I have a few friends that share Catana comics on Facebook. If you don't know what these are, they are comic strips about what it's like to have a heterosexual millennial relationship in today's world, only drawn with "Pac-Man"-esque faces. When my friend James asked me if I liked them, I realized with a strange sudden-ness that I did not. Of course, he was baffled. "Why not? They are so cute? Are they too saccharin for you?"
I had to think about it. No, they are not too sweet. I think the reason I didn't like them was that the presumption is that this is how a healthy modern relationship is supposed to be, yet the woman element (in particular) is infantilized. In other words, if you step back from it and look at the comic aware of your bias, I think you can see that nearly every panel has the woman acting like an adolescent child. We see it as "cute" and "saccharin" because of the nature of childhood. Of course, we don't actually know what any of these people would look like in a real world because it's a comic book. It's really a perfect storm, because it creates a "Mary Sue" element similar to what the author did in the Twilight
books by giving us a protagonist that was so plain anyone could step into the role. In other words, Any one person can immediately step into the "pants" of these characters and assume "hey this is me." That's actually kind of brilliant from a pure marketing "let's make a goose that lays golden eggs" standpoint. So kudos to the author of these strips.

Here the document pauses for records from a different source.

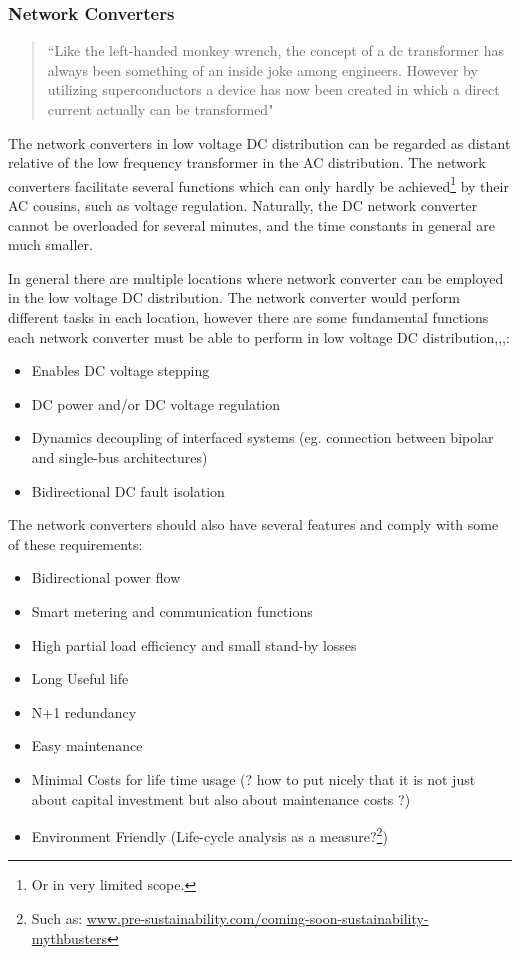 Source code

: \documentclass[]{scrartcl}
\begin{document}
 

\subsubsection{Network Converters}

\begin{quotation}
	``Like the left-handed monkey wrench, the concept of a dc transformer has always been something of an inside joke among engineers. However by utilizing superconductors a device has now been created in which a direct current actually can be transformed" \cite{Although}
\end{quotation}

The network converters in low voltage DC distribution can be regarded as distant relative of the low frequency transformer in the AC distribution. The network converters facilitate several functions which can only hardly be achieved\footnote{Or in very limited scope.} by their AC cousins, such as voltage regulation. Naturally, the DC network converter cannot be overloaded for several minutes, and the time constants in general are much smaller. 

In general there are multiple locations where network converter can be employed in the low voltage DC distribution. The network converter would perform different tasks in each location, however there are some fundamental functions each network converter must be able to perform in low voltage DC distribution\cite{Dong2013},\cite{Doncker2014},\cite{FeasibilityofDCtransmissionnetworks},\cite{Jovcic2014}:
\begin{itemize}
	\item Enables DC voltage stepping
	\item DC power and/or DC voltage regulation
	\item Dynamics decoupling of interfaced systems (eg. connection between bipolar and single-bus architectures)
	\item Bidirectional DC fault isolation
\end{itemize}

The network converters should also have several features and comply with some of these requirements:
\begin{itemize}
	\item Bidirectional power flow
	\item Smart metering and communication functions \cite{Liserre2016}
	\item High partial load efficiency and small stand-by losses
	\item Long Useful life
	\item N+1 redundancy
	\item Easy maintenance 
	\item Minimal Costs for life time usage (? how to put nicely that it is not just about capital investment but also about maintenance costs ?)
	\item Environment Friendly (Life-cycle analysis as a measure?\footnote{Such as: \href{https://www.pre-sustainability.com/electric-vehicles-are-best-for-green-mobility-myth-or-not}{www.pre-sustainability.com/coming-soon-sustainability-mythbusters}})
\end{itemize}
\end{document}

And make no mistake, Catana comics are popular and are only getting more so day after day. I find this phenomenon to be weird, and because I have a curious mind, I want to ask questions. It makes me psychoanalyze the audience of these comics for purely academic reasons. In other words, I'm not trying to be judgmental. People are free to express their love in any way they wish to in my book
. But those who might be delighted by these comic strips could possibly fall into a few camps, and I'd like to discuss those in depth below.
The first camp
is the atypical straight guy (lone wolf alpha male) that only likes women, period. Here's a person that might love the idea of having a partner who is childish and struggles to put on clothes, who struggles to make choices, who is short, easily confused, and reliant on him to act as the adult in the relationship. These kinds of guys are probably going to love reading Catana comics, because it reinforces a kind of worldview that they find comfortable.
The second camp
is the straight woman who secretly desires a level of codependency, which is where the man is not only a lover and boyfriend but takes on several of the responsibilities normally associated with a "daddy." It's actually kind of fascinating, especially in today's world which is filled with all kinds of headwinds from searches for equality to society-wide anxieties
that arise from a myriad of issues.
The third camp
are going to consist of people who are no longer children but look back at their adolescent years through a lens of relationship envy--envy because it felt cozy because both partners were (effectively) children and didn't worry about bills or any responsibilities. In fact, there are no responsibilities at all in Catana comics. That real-world stuff exists beyond its borders. It's a place where only physical interaction (in the same way that children poke and prod at the world) matters. They only needed to figure out how to tolerate each other's farts and burps and laugh about that the way that children laugh at things.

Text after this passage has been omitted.